Mesmo com o declínio das apostas em geral, as empresas de apostas foram impulsionadas por um velho truísmo do mundo dos cassinos: os apostadores sempre encontram alguma coisa em que apostar. Desde março, os apostadores correram para os jogos de computador e logo compreenderam as simulações digitais de futebol, basquete e futebol americano.

Muitas produtoras de jogos de videogame estão se esforçando para acompanhar o aumento, e os relatórios do setor na Europa, onde as apostas esportivas são onipresentes, indicam que, desde o início de março, metade de todas as apostas foi nos eSports. Algumas casas de apostas tiveram aumentos de mais de 40 vezes nesse tipo de aposta durante o período.

“Quem manda agora são os eSports”, disse Blume. “Desde março, é a nossa categoria número 1 em todo o mundo e a grande maioria das apostas totais feitas conosco. Agora todas as principais casas de apostas oferecem eSports.

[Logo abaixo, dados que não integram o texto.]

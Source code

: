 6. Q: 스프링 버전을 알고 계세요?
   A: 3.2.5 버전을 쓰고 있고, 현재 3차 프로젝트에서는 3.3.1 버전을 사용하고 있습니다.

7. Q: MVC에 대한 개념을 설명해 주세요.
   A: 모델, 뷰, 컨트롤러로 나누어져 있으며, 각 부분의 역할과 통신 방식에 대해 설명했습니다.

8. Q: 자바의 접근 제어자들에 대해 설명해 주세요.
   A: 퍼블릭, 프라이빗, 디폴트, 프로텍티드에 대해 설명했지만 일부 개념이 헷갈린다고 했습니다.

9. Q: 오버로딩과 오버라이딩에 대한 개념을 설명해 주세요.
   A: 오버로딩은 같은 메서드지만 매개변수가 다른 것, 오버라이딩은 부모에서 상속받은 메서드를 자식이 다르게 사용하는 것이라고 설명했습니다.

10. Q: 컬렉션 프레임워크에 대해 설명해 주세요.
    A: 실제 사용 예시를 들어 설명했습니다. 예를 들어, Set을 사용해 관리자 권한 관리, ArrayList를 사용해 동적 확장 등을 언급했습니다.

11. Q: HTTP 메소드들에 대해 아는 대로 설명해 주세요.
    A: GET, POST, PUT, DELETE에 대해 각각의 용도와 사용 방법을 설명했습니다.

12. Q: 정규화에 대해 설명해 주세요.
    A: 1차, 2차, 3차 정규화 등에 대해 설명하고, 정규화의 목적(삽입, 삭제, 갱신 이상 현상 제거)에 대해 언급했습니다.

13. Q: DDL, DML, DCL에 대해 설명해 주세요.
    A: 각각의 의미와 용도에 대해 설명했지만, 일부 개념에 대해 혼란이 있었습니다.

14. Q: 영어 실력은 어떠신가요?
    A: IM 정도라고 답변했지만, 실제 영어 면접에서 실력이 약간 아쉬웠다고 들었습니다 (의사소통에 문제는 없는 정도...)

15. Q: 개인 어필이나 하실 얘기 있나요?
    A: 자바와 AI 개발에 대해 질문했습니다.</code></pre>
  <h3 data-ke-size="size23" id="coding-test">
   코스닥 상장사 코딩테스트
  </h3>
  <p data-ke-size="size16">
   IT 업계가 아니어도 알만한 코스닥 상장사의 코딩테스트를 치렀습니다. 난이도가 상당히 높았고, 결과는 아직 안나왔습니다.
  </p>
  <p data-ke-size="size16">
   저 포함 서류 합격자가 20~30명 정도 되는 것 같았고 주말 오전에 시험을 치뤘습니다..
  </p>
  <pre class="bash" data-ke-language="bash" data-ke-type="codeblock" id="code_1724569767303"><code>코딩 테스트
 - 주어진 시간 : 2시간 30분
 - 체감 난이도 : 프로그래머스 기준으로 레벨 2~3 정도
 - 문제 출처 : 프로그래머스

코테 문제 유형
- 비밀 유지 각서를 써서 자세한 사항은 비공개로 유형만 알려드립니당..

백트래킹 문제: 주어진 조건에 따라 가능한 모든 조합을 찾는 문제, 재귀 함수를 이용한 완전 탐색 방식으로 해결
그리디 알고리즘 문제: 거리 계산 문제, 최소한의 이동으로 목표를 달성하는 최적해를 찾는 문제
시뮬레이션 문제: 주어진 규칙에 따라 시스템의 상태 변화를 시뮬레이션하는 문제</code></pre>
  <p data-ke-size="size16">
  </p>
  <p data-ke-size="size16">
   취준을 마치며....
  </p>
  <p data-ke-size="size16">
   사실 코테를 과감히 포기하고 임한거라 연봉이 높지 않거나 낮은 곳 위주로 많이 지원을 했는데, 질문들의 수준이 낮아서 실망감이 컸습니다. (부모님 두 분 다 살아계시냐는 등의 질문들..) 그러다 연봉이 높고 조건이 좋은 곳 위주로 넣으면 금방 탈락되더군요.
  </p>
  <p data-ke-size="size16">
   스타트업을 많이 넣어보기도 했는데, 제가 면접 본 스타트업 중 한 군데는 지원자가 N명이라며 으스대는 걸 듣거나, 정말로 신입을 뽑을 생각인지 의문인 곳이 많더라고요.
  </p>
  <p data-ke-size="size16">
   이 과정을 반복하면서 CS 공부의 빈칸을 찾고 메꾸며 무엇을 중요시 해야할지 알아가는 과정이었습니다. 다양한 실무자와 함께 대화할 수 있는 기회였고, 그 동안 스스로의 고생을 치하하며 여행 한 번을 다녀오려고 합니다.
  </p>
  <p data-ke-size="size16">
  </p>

Se não faziam antes, com certeza fazem agora”. (As casas de apostas online globais, como a Pinnacle, com sede em Curaçao, são ilegais nos Estados Unidos, mas geralmente legais e populares em grande parte do mundo. O trabalho de diretor comercial de Blume é comparável à execução de negociações e exposição a riscos numa empresa de médio porte de Wall Street).

No geral, a receita mundial de apostas em eSports deverá dobrar este ano, para cerca de US$ 14 bilhões. E, à medida que as apostas esportivas se espalham pelos Estados Unidos, na esteira de uma decisão da Suprema Corte de 2018, estados como Colorado, Nevada e Nova Jersey estão correndo para se antecipar aos outros nas ofertas em eSports. Em Nevada, as apostas esportivas são regulamentadas desde 1949. O estado aprovou sua primeira aposta legal em eSports no ano de 2016. E aprovou dois torneios em 2017, mas nenhum outro até o início da pandemia. Desde março, os reguladores de Nevada aprovaram apostas em 13 ligas e torneios de eSports.

“As pessoas querem apostar em alguma coisa, e nossos licenciados querem oferecer oportunidades de apostas para seus clientes e, pela natureza do funcionamento dos eSports, os jogadores podem competir mesmo fechados em casa”, disse numa entrevista James Taylor, chefe da divisão de fiscalização do Conselho de Controle de Jogos de Nevada.

Em meados de março, disse Taylor, as operadoras estavam fazendo solicitações para apostas em eSports a uma velocidade de “quase uma por dia”. Ele disse que sua equipe aprovou todos os pedidos, exceto dois cujas ligas não convenceram os investigadores quanto à existência de protocolos anticorrupção adequados. “Como reguladores, queremos garantir que as coisas sejam feitas corretamente, com a supervisão correta, para que todo o setor possa crescer”, disse Taylor.

Muitas das solicitações vieram da subsidiária de Nevada da William Hill, uma gigante britânica que opera mais de 100 mesas de apostas no estado.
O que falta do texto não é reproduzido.